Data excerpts

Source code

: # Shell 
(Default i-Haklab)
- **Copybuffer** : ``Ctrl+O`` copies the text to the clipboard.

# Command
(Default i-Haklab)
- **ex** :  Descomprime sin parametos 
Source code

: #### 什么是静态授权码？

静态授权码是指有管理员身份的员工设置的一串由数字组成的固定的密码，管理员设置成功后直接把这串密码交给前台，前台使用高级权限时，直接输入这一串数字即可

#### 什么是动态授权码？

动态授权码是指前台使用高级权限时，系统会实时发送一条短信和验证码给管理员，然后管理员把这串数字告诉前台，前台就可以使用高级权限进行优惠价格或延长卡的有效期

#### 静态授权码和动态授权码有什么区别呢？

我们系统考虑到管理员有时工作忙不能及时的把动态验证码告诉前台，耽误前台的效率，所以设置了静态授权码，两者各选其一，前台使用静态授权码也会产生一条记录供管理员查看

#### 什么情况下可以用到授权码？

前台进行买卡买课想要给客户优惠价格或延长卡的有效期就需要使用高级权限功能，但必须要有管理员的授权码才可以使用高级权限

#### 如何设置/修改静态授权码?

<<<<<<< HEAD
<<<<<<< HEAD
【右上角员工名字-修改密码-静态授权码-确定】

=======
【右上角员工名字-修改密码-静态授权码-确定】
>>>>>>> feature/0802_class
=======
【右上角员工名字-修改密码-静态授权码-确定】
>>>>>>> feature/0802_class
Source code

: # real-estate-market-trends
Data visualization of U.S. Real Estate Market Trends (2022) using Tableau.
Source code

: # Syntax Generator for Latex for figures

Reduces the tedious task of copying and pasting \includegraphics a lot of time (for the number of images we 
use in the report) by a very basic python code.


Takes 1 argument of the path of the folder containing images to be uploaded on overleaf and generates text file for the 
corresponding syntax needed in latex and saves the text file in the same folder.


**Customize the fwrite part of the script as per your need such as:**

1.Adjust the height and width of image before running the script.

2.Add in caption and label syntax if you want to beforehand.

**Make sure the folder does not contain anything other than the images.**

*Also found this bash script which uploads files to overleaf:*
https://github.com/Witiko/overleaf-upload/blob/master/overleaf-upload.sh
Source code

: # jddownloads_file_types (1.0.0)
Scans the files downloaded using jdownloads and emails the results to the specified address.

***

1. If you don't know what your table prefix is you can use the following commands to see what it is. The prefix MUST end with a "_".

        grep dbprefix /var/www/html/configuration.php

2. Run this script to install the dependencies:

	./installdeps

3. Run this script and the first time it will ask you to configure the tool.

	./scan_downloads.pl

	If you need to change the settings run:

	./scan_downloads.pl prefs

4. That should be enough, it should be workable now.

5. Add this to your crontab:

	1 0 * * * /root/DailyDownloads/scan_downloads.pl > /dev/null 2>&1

PROBLEM: In the data above, retype exactly and only the lines between the one holding "前台进行买卡买课想要给客户优" and the one holding "use in the report)", inclusive.

SOLVED PROBLEM:
前台进行买卡买课想要给客户优惠价格或延长卡的有效期就需要使用高级权限功能，但必须要有管理员的授权码才可以使用高级权限

#### 如何设置/修改静态授权码?

<<<<<<< HEAD
<<<<<<< HEAD
【右上角员工名字-修改密码-静态授权码-确定】

=======
【右上角员工名字-修改密码-静态授权码-确定】
>>>>>>> feature/0802_class
=======
【右上角员工名字-修改密码-静态授权码-确定】
>>>>>>> feature/0802_class
Source code

: # real-estate-market-trends
Data visualization of U.S. Real Estate Market Trends (2022) using Tableau.
Source code

: # Syntax Generator for Latex for figures

Reduces the tedious task of copying and pasting \includegraphics a lot of time (for the number of images we 
use in the report) by a very basic python code.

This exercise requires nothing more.